The PPO algorithm which is most widely used and has excellent effects at present is specifically described in the present invention, but the above data stream process and scheme implementation process can be implemented for any DRL algorithm in the CPU-GPU framework of the present invention, and the above description is only a preferred embodiment of the present invention, and is not intended to limit the present invention in any way. Those skilled in the art can make numerous possible variations and modifications to the present teachings, or modify equivalent embodiments to equivalent variations, without departing from the scope of the present teachings, using the methods and techniques disclosed above.
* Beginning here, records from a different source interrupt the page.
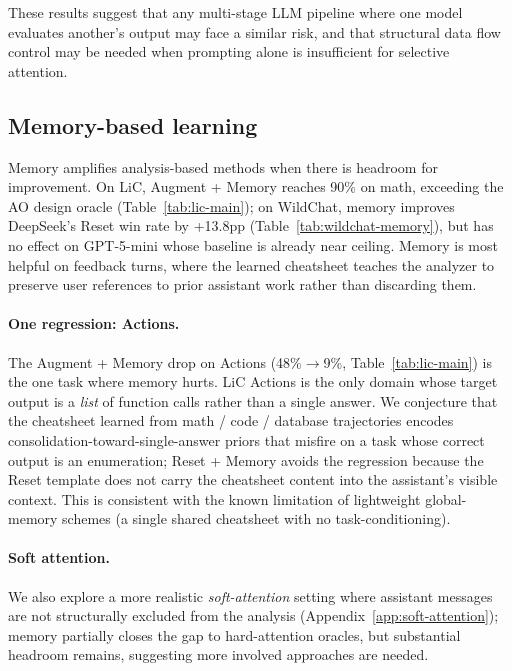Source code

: \documentclass{article}
\begin{document}
These results suggest that any multi-stage LLM pipeline where one model evaluates another's output may face a similar risk, and that structural data flow control may be needed when prompting alone is insufficient for selective attention.


\subsection{Memory-based learning}
\label{sec:memory-discussion}

Memory amplifies analysis-based methods when there is headroom for improvement. On LiC, Augment + Memory reaches 90\% on math, exceeding the AO design oracle (Table~\ref{tab:lic-main}); on WildChat, memory improves DeepSeek's Reset win rate by +13.8pp (Table~\ref{tab:wildchat-memory}), but has no effect on GPT-5-mini whose baseline is already near ceiling. Memory is most helpful on feedback turns, where the learned cheatsheet teaches the analyzer to preserve user references to prior assistant work rather than discarding them.

\paragraph{One regression: Actions.} The Augment + Memory drop on Actions (48\%$\to$9\%, Table~\ref{tab:lic-main}) is the one task where memory hurts. LiC Actions is the only domain whose target output is a \emph{list} of function calls rather than a single answer. We conjecture that the cheatsheet learned from math / code / database trajectories encodes consolidation-toward-single-answer priors that misfire on a task whose correct output is an enumeration; Reset + Memory avoids the regression because the Reset template does not carry the cheatsheet content into the assistant's visible context. This is consistent with the known limitation of lightweight global-memory schemes (a single shared cheatsheet with no task-conditioning).

\paragraph{Soft attention.} We also explore a more realistic \emph{soft-attention} setting where assistant messages are not structurally excluded from the analysis (Appendix~\ref{app:soft-attention}); memory partially closes the gap to hard-attention oracles, but substantial headroom remains, suggesting more involved approaches are needed.
\end{document}
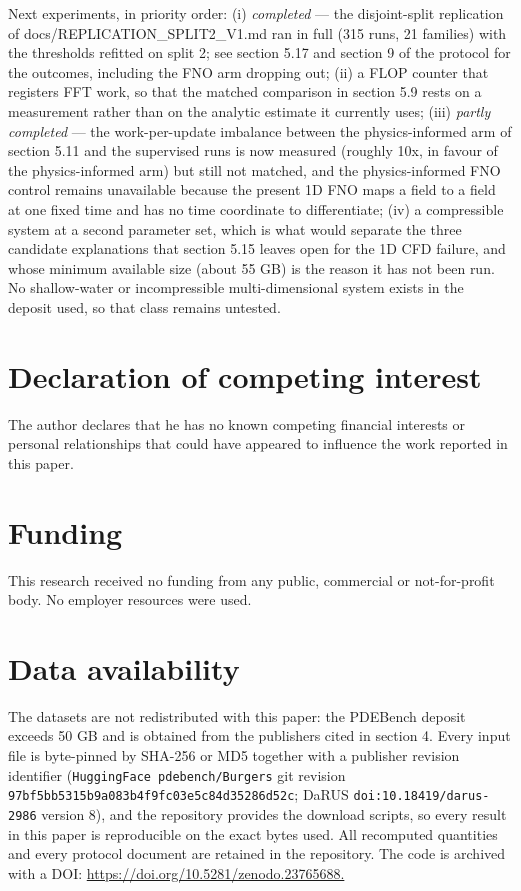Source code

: \documentclass[preprint,12pt]{elsarticle}
\begin{document}
Next experiments, in priority order: (i) \emph{completed} --- the disjoint-split replication of docs/REPLICATION\_SPLIT2\_V1.md ran in full (315 runs, 21 families) with the thresholds refitted on split 2; see section 5.17 and section 9 of the protocol for the outcomes, including the FNO arm dropping out; (ii) a FLOP counter that registers FFT work, so that the matched comparison in section 5.9 rests on a measurement rather than on the analytic estimate it currently uses; (iii) \emph{partly completed} --- the work-per-update imbalance between the physics-informed arm of section 5.11 and the supervised runs is now measured (roughly 10x, in favour of the physics-informed arm) but still not matched, and the physics-informed FNO control remains unavailable because the present 1D FNO maps a field to a field at one fixed time and has no time coordinate to differentiate; (iv) a compressible system at a second parameter set, which is what would separate the three candidate explanations that section 5.15 leaves open for the 1D CFD failure, and whose minimum available size (about 55 GB) is the reason it has not been run. No shallow-water or incompressible multi-dimensional system exists in the deposit used, so that class remains untested.





\section*{Declaration of competing interest}

The author declares that he has no known competing financial interests or personal relationships that could have appeared to influence the work reported in this paper.

\section*{Funding}

This research received no funding from any public, commercial or not-for-profit body. No employer resources were used.

\section*{Data availability}

The datasets are not redistributed with this paper: the PDEBench deposit exceeds 50 GB and is obtained from the publishers cited in section 4. Every input file is byte-pinned by SHA-256 or MD5 together with a publisher revision identifier (\texttt{HuggingFace pdebench/Burgers} git revision \texttt{97bf5bb5315b9a083b4f9fc03e5c84d35286d52c}; DaRUS \texttt{doi:10.18419/darus-2986} version 8), and the repository provides the download scripts, so every result in this paper is reproducible on the exact bytes used. All recomputed quantities and every protocol document are retained in the repository. The code is archived with a DOI: \url{https://doi.org/10.5281/zenodo.23765688.}
\end{document}
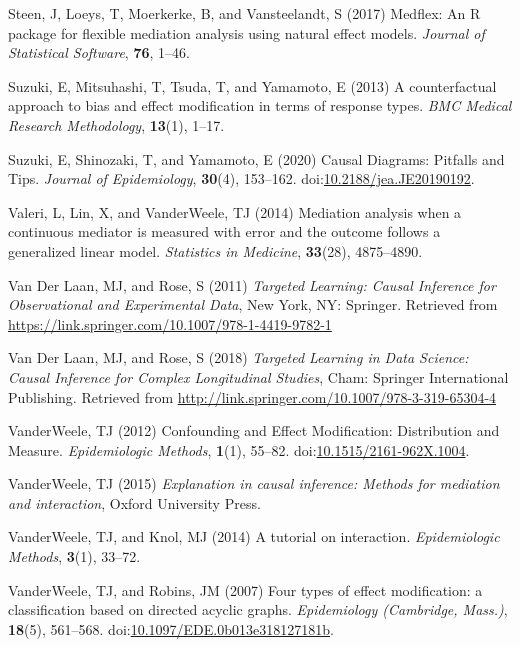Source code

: \documentclass[
  single column]{article}
\newlength{\cslhangindent}
\newenvironment{CSLReferences}[2] %
 {\begin{list}{}{%
  \setlength{\itemindent}{0pt}
  \setlength{\leftmargin}{0pt}
  \setlength{\parsep}{0pt}
  \ifodd #1
   \setlength{\leftmargin}{\cslhangindent}
   \setlength{\itemindent}{-1\cslhangindent}
  \fi
  \setlength{\itemsep}{#2\baselineskip}}}
 {\end{list}}
\begin{document}
\begin{CSLReferences}{1}{0}
Steen, J, Loeys, T, Moerkerke, B, and Vansteelandt, S (2017) Medflex: An
{R} package for flexible mediation analysis using natural effect models.
\emph{Journal of Statistical Software}, \textbf{76}, 1--46.

Suzuki, E, Mitsuhashi, T, Tsuda, T, and Yamamoto, E (2013) A
counterfactual approach to bias and effect modification in terms of
response types. \emph{BMC Medical Research Methodology}, \textbf{13}(1),
1--17.

Suzuki, E, Shinozaki, T, and Yamamoto, E (2020) Causal Diagrams:
Pitfalls and Tips. \emph{Journal of Epidemiology}, \textbf{30}(4),
153--162.
doi:\href{https://doi.org/10.2188/jea.JE20190192}{10.2188/jea.JE20190192}.

Valeri, L, Lin, X, and VanderWeele, TJ (2014) Mediation analysis when a
continuous mediator is measured with error and the outcome follows a
generalized linear model. \emph{Statistics in Medicine},
\textbf{33}(28), 4875--4890.

Van Der Laan, MJ, and Rose, S (2011) \emph{Targeted Learning: Causal
Inference for Observational and Experimental Data}, New York, NY:
Springer. Retrieved from
\url{https://link.springer.com/10.1007/978-1-4419-9782-1}

Van Der Laan, MJ, and Rose, S (2018) \emph{Targeted Learning in Data
Science: Causal Inference for Complex Longitudinal Studies}, Cham:
Springer International Publishing. Retrieved from
\url{http://link.springer.com/10.1007/978-3-319-65304-4}

VanderWeele, TJ (2012) Confounding and Effect Modification: Distribution
and Measure. \emph{Epidemiologic Methods}, \textbf{1}(1), 55--82.
doi:\href{https://doi.org/10.1515/2161-962X.1004}{10.1515/2161-962X.1004}.

VanderWeele, TJ (2015) \emph{Explanation in causal inference: Methods
for mediation and interaction}, Oxford University Press.

VanderWeele, TJ, and Knol, MJ (2014) A tutorial on interaction.
\emph{Epidemiologic Methods}, \textbf{3}(1), 33--72.

VanderWeele, TJ, and Robins, JM (2007) Four types of effect
modification: a classification based on directed acyclic graphs.
\emph{Epidemiology (Cambridge, Mass.)}, \textbf{18}(5), 561--568.
doi:\href{https://doi.org/10.1097/EDE.0b013e318127181b}{10.1097/EDE.0b013e318127181b}.


\end{CSLReferences}
\end{document}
Therefore, any simple modification, equivalent change and modification made to the above embodiments according to the technical essence of the present invention are still within the scope of the protection of the technical solution of the present invention, unless the contents of the technical solution of the present invention are departed.

Claims

1. A deep reinforcement learning acceleration method of a multi-core processor and a single graphic processor is a deep reinforcement learning acceleration training method, which is characterized by comprising the following steps:

1) the method is operated under a multi-core CPU-GPU platform, and by means of multiple processes of CPUs, for M-core CPUs, each core generates N reinforcement learning interactive environments env to generate M-N environment simulators.

2) Assigning parameters omega, omega at fixed locations in memory^-，θ^-Theta and the experience pool, the CPU completes initialization, and the GPU can access through a data transmission bus PCIE;

3) and in the inference stage, the advantage of massive parallel computation of the GPU is utilized, and the inference selection of a is performed on the GPU. When the simulation time of the CPU single-core stacking environment process is the same as the neural network model reasoning time, the pipeline structure for parallel execution of environment sampling and action reasoning can be realized: by means of parallel operation of the half CPU simulator and the half GPU inference and preparation of the next half CPU simulator and half GPU inference process in data transmission, the reinforcement learning speed can be further accelerated, and the overall training speed is nearly 2 times that of the traditional method.

4) In the training process, the characteristic that the CPU has strong small-batch floating point operation capability is utilized, the data of batch amount is extracted from the data information pool, the superior function and the back propagation process are realized on the CPU, the network parameters are further adjusted, and the local network parameters of the GPU are updated through the PCIE bus. And emptying or cleaning a part of the information pool according to the setting.

5) And updating the parameters theta and omega according to the training times, and finishing the training after the system meets the requirements.

2. The method of claim 1, wherein a plurality of environment simulators are executed on the CPU and communicate with the GPU using PCIE.

3. The method of claim 1, wherein load balancing is achieved by stacking environment simulators within the CPU-GPU framework to achieve twice the performance acceleration of deep reinforcement learning.

4. The method of claim 1, wherein parameters are allocated to fixed positions of a CPU memory and a GPU memory, initialization and reading and writing of experience pool data are performed in the CPU, and network parameter reading and writing are performed between the CPU and the GPU through PCIE.